◆ **Work instruction**
Nothing but the lines from the top of the data to the line holding "- [Others](#others)" should be printed, word for word and both ends included; leave the pictures out.

⁂

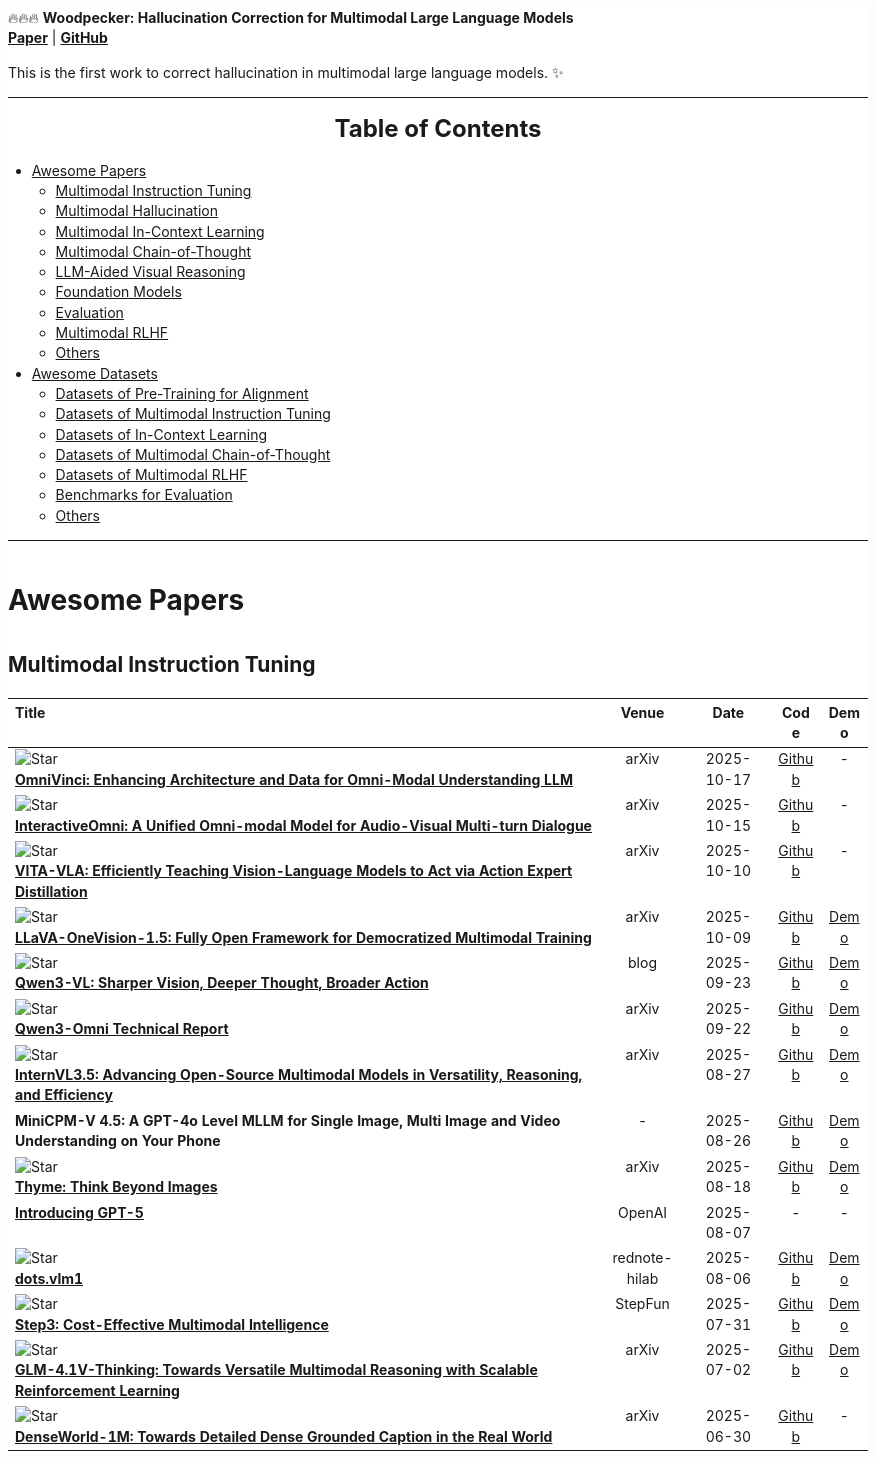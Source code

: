 🔥🔥🔥 **Woodpecker: Hallucination Correction for Multimodal Large Language Models**  
**[Paper](https://arxiv.org/pdf/2310.16045)** | **[GitHub](https://github.com/BradyFU/Woodpecker)**

This is the first work to correct hallucination in multimodal large language models. :sparkles:  


---

<font size=5><center><b> Table of Contents </b> </center></font>
- [Awesome Papers](#awesome-papers)
  - [Multimodal Instruction Tuning](#multimodal-instruction-tuning)
  - [Multimodal Hallucination](#multimodal-hallucination)
  - [Multimodal In-Context Learning](#multimodal-in-context-learning)
  - [Multimodal Chain-of-Thought](#multimodal-chain-of-thought)
  - [LLM-Aided Visual Reasoning](#llm-aided-visual-reasoning)
  - [Foundation Models](#foundation-models)
  - [Evaluation](#evaluation)
  - [Multimodal RLHF](#multimodal-rlhf)
  - [Others](#others)
- [Awesome Datasets](#awesome-datasets)
  - [Datasets of Pre-Training for Alignment](#datasets-of-pre-training-for-alignment)
  - [Datasets of Multimodal Instruction Tuning](#datasets-of-multimodal-instruction-tuning)
  - [Datasets of In-Context Learning](#datasets-of-in-context-learning)
  - [Datasets of Multimodal Chain-of-Thought](#datasets-of-multimodal-chain-of-thought)
  - [Datasets of Multimodal RLHF](#datasets-of-multimodal-rlhf)
  - [Benchmarks for Evaluation](#benchmarks-for-evaluation)
  - [Others](#others-1)
---

# Awesome Papers

## Multimodal Instruction Tuning
|  Title  |   Venue  |   Date   |   Code   |   Demo   |
|:--------|:--------:|:--------:|:--------:|:--------:|
| ![Star](https://img.shields.io/github/stars/NVlabs/OmniVinci.svg?style=social&label=Star) <br> [**OmniVinci: Enhancing Architecture and Data for Omni-Modal Understanding LLM**](https://arxiv.org/pdf/2510.15870) <br> | arXiv | 2025-10-17 | [Github](https://github.com/NVlabs/OmniVinci) | - |
| ![Star](https://img.shields.io/github/stars/SenseTime-FVG/InteractiveOmni.svg?style=social&label=Star) <br> [**InteractiveOmni: A Unified Omni-modal Model for Audio-Visual Multi-turn Dialogue**](https://arxiv.org/pdf/2510.13747) | arXiv | 2025-10-15 | [Github](https://github.com/SenseTime-FVG/InteractiveOmni) | - |
| ![Star](https://img.shields.io/github/stars/Tencent/VITA.svg?style=social&label=Star) <br> [**VITA-VLA: Efficiently Teaching Vision-Language Models to Act via Action Expert Distillation**](https://arxiv.org/pdf/2510.09607) <br> | arXiv | 2025-10-10 | [Github](https://github.com/Tencent/VITA/tree/VITA-VLA) | - |
| ![Star](https://img.shields.io/github/stars/EvolvingLMMs-Lab/LLaVA-OneVision-1.5.svg?style=social&label=Star) <br> [**LLaVA-OneVision-1.5: Fully Open Framework for Democratized Multimodal Training**](https://arxiv.org/pdf/2509.23661) <br> | arXiv | 2025-10-09 | [Github](https://github.com/EvolvingLMMs-Lab/LLaVA-OneVision-1.5) | [Demo](https://huggingface.co/spaces/lmms-lab/LLaVA-OneVision-1.5) |
| ![Star](https://img.shields.io/github/stars/QwenLM/Qwen3-VL.svg?style=social&label=Star) <br> [**Qwen3-VL: Sharper Vision, Deeper Thought, Broader Action**](https://qwen.ai/blog?id=99f0335c4ad9ff6153e517418d48535ab6d8afef&from=research.latest-advancements-list) <br> | blog | 2025-09-23 | [Github](https://github.com/QwenLM/Qwen3-VL) | [Demo](https://huggingface.co/spaces/Qwen/Qwen3-VL-Demo) |
| ![Star](https://img.shields.io/github/stars/QwenLM/Qwen3-Omni.svg?style=social&label=Star) <br> [**Qwen3-Omni Technical Report**](https://arxiv.org/pdf/2509.17765) <br> | arXiv | 2025-09-22 | [Github](https://github.com/QwenLM/Qwen3-Omni) | [Demo](https://huggingface.co/spaces/Qwen/Qwen3-Omni-Demo) |
| ![Star](https://img.shields.io/github/stars/OpenGVLab/InternVL.svg?style=social&label=Star) <br> [**InternVL3.5: Advancing Open-Source Multimodal Models in Versatility, Reasoning, and Efficiency**](https://arxiv.org/pdf/2508.18265) <br> | arXiv | 2025-08-27 | [Github](https://github.com/OpenGVLab/InternVL) | [Demo](https://chat.intern-ai.org.cn/) |
| **MiniCPM-V 4.5: A GPT-4o Level MLLM for Single Image, Multi Image and Video Understanding on Your Phone** | - | 2025-08-26 | [Github](https://github.com/OpenBMB/MiniCPM-o) | [Demo](http://101.126.42.235:30910/) |
| ![Star](https://img.shields.io/github/stars/yfzhang114/Thyme.svg?style=social&label=Star) <br> [**Thyme: Think Beyond Images**](https://arxiv.org/pdf/2508.11630) <br> | arXiv | 2025-08-18 | [Github](https://github.com/yfzhang114/Thyme) | [Demo](https://thyme-vl.github.io/) |
| [**Introducing GPT-5**](https://openai.com/index/introducing-gpt-5/) | OpenAI | 2025-08-07 | - | - |
| ![Star](https://img.shields.io/github/stars/rednote-hilab/dots.vlm1.svg?style=social&label=Star) <br> [**dots.vlm1**](https://github.com/rednote-hilab/dots.vlm1) <br> | rednote-hilab | 2025-08-06 | [Github](https://github.com/rednote-hilab/dots.vlm1) | [Demo](https://huggingface.co/spaces/rednote-hilab/dots-vlm1-demo) | 
| ![Star](https://img.shields.io/github/stars/THUDM/GLM-4.1V-Thinking.svg?style=social&label=Star) <br> [**Step3: Cost-Effective Multimodal Intelligence**](https://stepfun.ai/research/step3) <br> | StepFun | 2025-07-31 | [Github](https://github.com/stepfun-ai/Step3) | [Demo](https://stepfun.com/) |
| ![Star](https://img.shields.io/github/stars/THUDM/GLM-4.1V-Thinking.svg?style=social&label=Star) <br> [**GLM-4.1V-Thinking: Towards Versatile Multimodal Reasoning with Scalable Reinforcement Learning**](https://arxiv.org/pdf/2507.01006) <br> | arXiv | 2025-07-02 | [Github](https://github.com/THUDM/GLM-4.1V-Thinking) | [Demo](https://huggingface.co/spaces/THUDM/GLM-4.1V-9B-Thinking-API-Demo) |
| ![Star](https://img.shields.io/github/stars/lxtGH/DenseWorld-1M.svg?style=social&label=Star) <br> [**DenseWorld-1M: Towards Detailed Dense Grounded Caption in the Real World**](https://arxiv.org/pdf/2506.24102) <br> | arXiv | 2025-06-30 | [Github](https://github.com/lxtGH/DenseWorld-1M) | - |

⁂

◆ **Written reply**
Source code

: 🔥🔥🔥 **Woodpecker: Hallucination Correction for Multimodal Large Language Models**  
**[Paper](https://arxiv.org/pdf/2310.16045)** | **[GitHub](https://github.com/BradyFU/Woodpecker)**

This is the first work to correct hallucination in multimodal large language models. :sparkles:  


---

<font size=5><center><b> Table of Contents </b> </center></font>
- [Awesome Papers](#awesome-papers)
  - [Multimodal Instruction Tuning](#multimodal-instruction-tuning)
  - [Multimodal Hallucination](#multimodal-hallucination)
  - [Multimodal In-Context Learning](#multimodal-in-context-learning)
  - [Multimodal Chain-of-Thought](#multimodal-chain-of-thought)
  - [LLM-Aided Visual Reasoning](#llm-aided-visual-reasoning)
  - [Foundation Models](#foundation-models)
  - [Evaluation](#evaluation)
  - [Multimodal RLHF](#multimodal-rlhf)
  - [Others](#others)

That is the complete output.